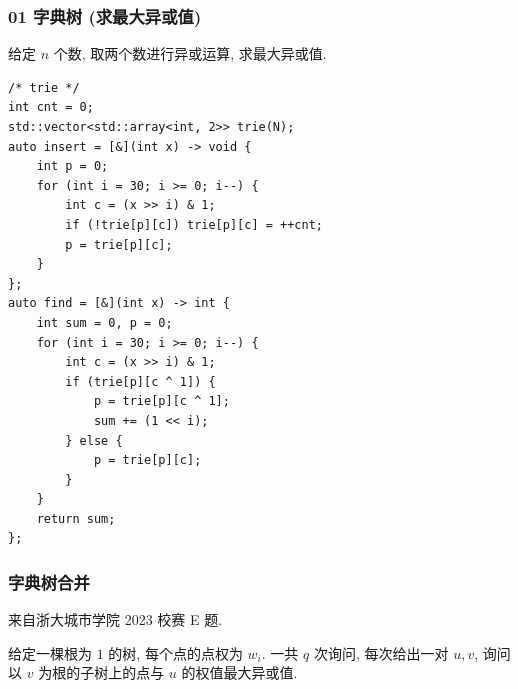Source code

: \documentclass[UTF8, a4paper, titlepage, twoside]{ctexart}
\begin{document}
\subsubsection*{ 01 字典树 (求最大异或值) }

给定 $n$ 个数, 取两个数进行异或运算, 求最大异或值.

\begin{lstlisting}[style=cpp]
/* trie */
int cnt = 0;
std::vector<std::array<int, 2>> trie(N);
auto insert = [&](int x) -> void {
    int p = 0;
    for (int i = 30; i >= 0; i--) {
        int c = (x >> i) & 1;
        if (!trie[p][c]) trie[p][c] = ++cnt;
        p = trie[p][c];
    }
};
auto find = [&](int x) -> int {
    int sum = 0, p = 0;
    for (int i = 30; i >= 0; i--) {
        int c = (x >> i) & 1;
        if (trie[p][c ^ 1]) {
            p = trie[p][c ^ 1];
            sum += (1 << i);
        } else {
            p = trie[p][c];
        }
    }
    return sum;
};
\end{lstlisting}

\subsubsection*{ 字典树合并 }

来自浙大城市学院 2023 校赛 E 题.

给定一棵根为 $1$ 的树, 每个点的点权为 $w_i$.
一共 $q$ 次询问, 每次给出一对 $u, v$, 询问以 $v$ 为根的子树上的点与 $u$ 的权值最大异或值.
\end{document}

Work required: Some lines of the material above contain the string "求最大异或值". Please state how many, giving the number alone.

The completed task: 2